Posts Tagged ‘gem stone’

Anthropologie Gem Stones on Dining Room Accent Wall

April 11, 2019

Talk about going from boring to bold! The homeowner likes geology, didn’t like the boring beige walls, and wanted to pull in some blue to this dining room, because she has dark blue accents in the adjoining living room. What a great choice this paper is!

The paper is by York, in the Antonia Vella line, and was bought through Anthropologie – but it is available via regular wallpaper retailers, too, like my favorite source (see page at right).

This homeowner purchased her paper before I came out to measure and, like many people unfamiliar with measuring for wallpaper, she ordered too little. So I had her order one more double roll… which, even though she requested the same run of #58, they sent run #88. I ended up needing that additional bolt for just the two short strips over the window, so the color difference between the two runs was not really very noticeable.

The dimensions in this room relative to the dimensions of the wallpaper were amazing. Because the two walls on either side of the window were symmetrical, and because the homeowners had a buffet and a china cabinet centered on each wall, I wanted to center the pattern in the middle of each wall. This meant that as the strips of paper met over the window, there would be a pattern mis-match. But since it was only 10″ high, and since the pattern was so wild, I figured I could disguise the mis-match fairly well.

What’s cool is, each of those wall spaces turned out to be just a tad less than the width of three strips of wallpaper (27″). So when I centered the first strip, and then hung one more on either side of it, only about 3/4″ needed to be trimmed off each side – and the pattern remained virtually intact. Meaning that none of the swoopy lines got chopped off vertically.
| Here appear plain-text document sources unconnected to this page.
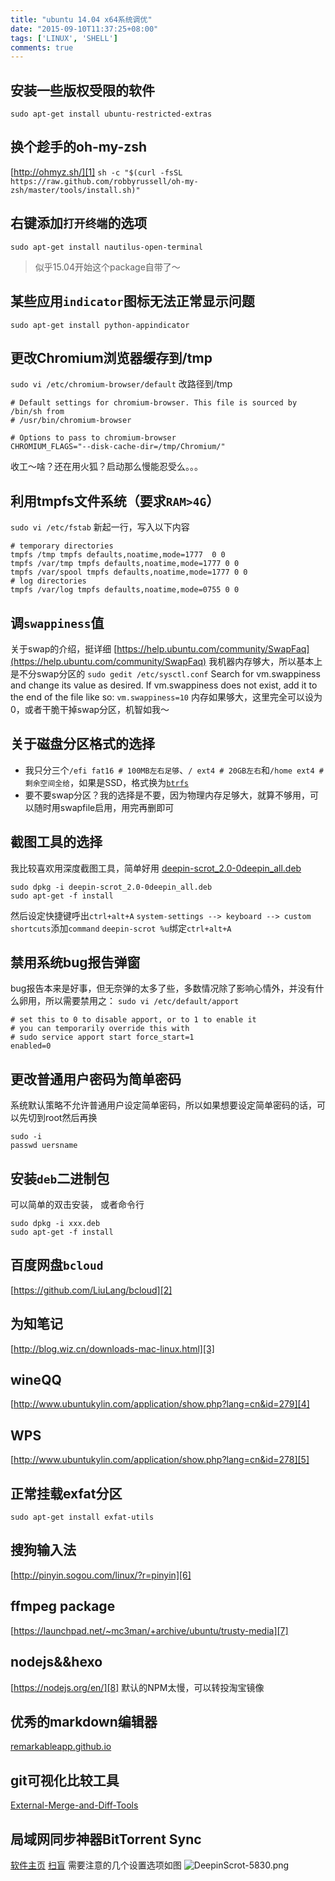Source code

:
 ```yaml
---
title: "ubuntu 14.04 x64系统调优"
date: "2015-09-10T11:37:25+08:00"
tags: ['LINUX', 'SHELL']
comments: true
---
```



## 安装一些版权受限的软件
```
sudo apt-get install ubuntu-restricted-extras
```

## 换个趁手的oh-my-zsh
[http://ohmyz.sh/][1]
`sh -c "$(curl -fsSL https://raw.github.com/robbyrussell/oh-my-zsh/master/tools/install.sh)"`

## 右键添加`打开终端`的选项
`sudo apt-get install nautilus-open-terminal`
> 似乎15.04开始这个package自带了～

## 某些应用`indicator`图标无法正常显示问题
`sudo apt-get install python-appindicator`

## 更改Chromium浏览器缓存到/tmp
`sudo vi /etc/chromium-browser/default`
改路径到/tmp
```
# Default settings for chromium-browser. This file is sourced by /bin/sh from
# /usr/bin/chromium-browser

# Options to pass to chromium-browser
CHROMIUM_FLAGS="--disk-cache-dir=/tmp/Chromium/"
```
收工～啥？还在用火狐？启动那么慢能忍受么。。。

## 利用tmpfs文件系统（要求`RAM>4G`）
`sudo vi /etc/fstab`
新起一行，写入以下内容
```
# temporary directories 
tmpfs /tmp tmpfs defaults,noatime,mode=1777  0 0 
tmpfs /var/tmp tmpfs defaults,noatime,mode=1777 0 0 
tmpfs /var/spool tmpfs defaults,noatime,mode=1777 0 0 
# log directories  
tmpfs /var/log tmpfs defaults,noatime,mode=0755 0 0 
```
## 调`swappiness`值
关于swap的介绍，挺详细
[https://help.ubuntu.com/community/SwapFaq](https://help.ubuntu.com/community/SwapFaq)
我机器内存够大，所以基本上是不分swap分区的
`sudo gedit /etc/sysctl.conf`
Search for vm.swappiness and change its value as desired. If vm.swappiness does not exist, add it to the end of the file like so:
`vm.swappiness=10`
内存如果够大，这里完全可以设为0，或者干脆干掉swap分区，机智如我～

## 关于磁盘分区格式的选择
- 我只分三个`/efi fat16 # 100MB左右足够`、`/ ext4 # 20GB左右`和`/home ext4 #剩余空间全给`，如果是SSD，格式换为[`btrfs`](https://wiki.archlinux.org/index.php/Btrfs) 
- 要不要swap分区？我的选择是不要，因为物理内存足够大，就算不够用，可以随时用swapfile启用，用完再删即可

## 截图工具的选择
我比较喜欢用深度截图工具，简单好用
[deepin-scrot_2.0-0deepin_all.deb](http://packages.linuxdeepin.com/deepin/pool/main/d/deepin-scrot/deepin-scrot_2.0-0deepin_all.deb) 
```
sudo dpkg -i deepin-scrot_2.0-0deepin_all.deb
sudo apt-get -f install
```
然后设定快捷键呼出`ctrl+alt+A`
`system-settings --> keyboard --> custom shortcuts`添加`command` `deepin-scrot %u`绑定`ctrl+alt+A`

## 禁用系统bug报告弹窗
bug报告本来是好事，但无奈弹的太多了些，多数情况除了影响心情外，并没有什么卵用，所以需要禁用之：
`sudo vi /etc/default/apport`

```
# set this to 0 to disable apport, or to 1 to enable it
# you can temporarily override this with
# sudo service apport start force_start=1
enabled=0
```
## 更改普通用户密码为简单密码
系统默认策略不允许普通用户设定简单密码，所以如果想要设定简单密码的话，可以先切到root然后再换
```
sudo -i
passwd uersname
```
## 安装`deb`二进制包
可以简单的双击安装， 或者命令行
```
sudo dpkg -i xxx.deb
sudo apt-get -f install
```

## 百度网盘`bcloud`
[https://github.com/LiuLang/bcloud][2]

## 为知笔记
[http://blog.wiz.cn/downloads-mac-linux.html][3]

## wineQQ
[http://www.ubuntukylin.com/application/show.php?lang=cn&id=279][4]

## WPS
[http://www.ubuntukylin.com/application/show.php?lang=cn&id=278][5]

## 正常挂载exfat分区
`sudo apt-get install exfat-utils`

## 搜狗输入法
[http://pinyin.sogou.com/linux/?r=pinyin][6]

## ffmpeg package
[https://launchpad.net/~mc3man/+archive/ubuntu/trusty-media][7]

## nodejs&&hexo
[https://nodejs.org/en/][8]
默认的NPM太慢，可以转投淘宝镜像

## 优秀的markdown编辑器
[remarkableapp.github.io][9]

## git可视化比较工具
[External-Merge-and-Diff-Tools][10]

## 局域网同步神器BitTorrent Sync

[软件主页](https://www.getsync.com/) 
[扫盲](https://program-think.blogspot.com/2015/01/BitTorrent-Sync.html) 
需要注意的几个设置选项如图
![DeepinScrot-5830.png](http://7xivdp.com1.z0.glb.clouddn.com/png/2015/11/410402d76bcd052e7393eb449cdcbea6.png)

[1]: http://ohmyz.sh/
[2]: https://github.com/LiuLang/bcloud
[3]: http://blog.wiz.cn/downloads-mac-linux.html
[4]: http://www.ubuntukylin.com/application/show.php?lang=cn&amp;id=279
[5]: http://www.ubuntukylin.com/application/show.php?lang=cn&amp;id=278
[6]: http://pinyin.sogou.com/linux/?r=pinyin
[7]: https://launchpad.net/~mc3man/+archive/ubuntu/trusty-media
[8]: https://nodejs.org/en/
[9]: https://remarkableapp.github.io/linux/download.html
[10]: https://git-scm.com/book/en/v2/Customizing-Git-Git-Configuration#External-Merge-and-Diff-Tools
And then, as I was bringing the two pieces over the window together in the center of the window, it turned out that the width of the window was amazingly just a smidgen less than the width of the two strips of wallpaper. So when the two strips met in the middle, there wasn’t much of a pattern mis-match at all. Only about an inch of paper was lost, and the pattern was not disrupted visually much at all.

I don’t think I’ve ever hung wallpaper on a wall where the dimensions worked out so miraculously perfectly.

This home is in the Timbergrove neighborhood of Houston.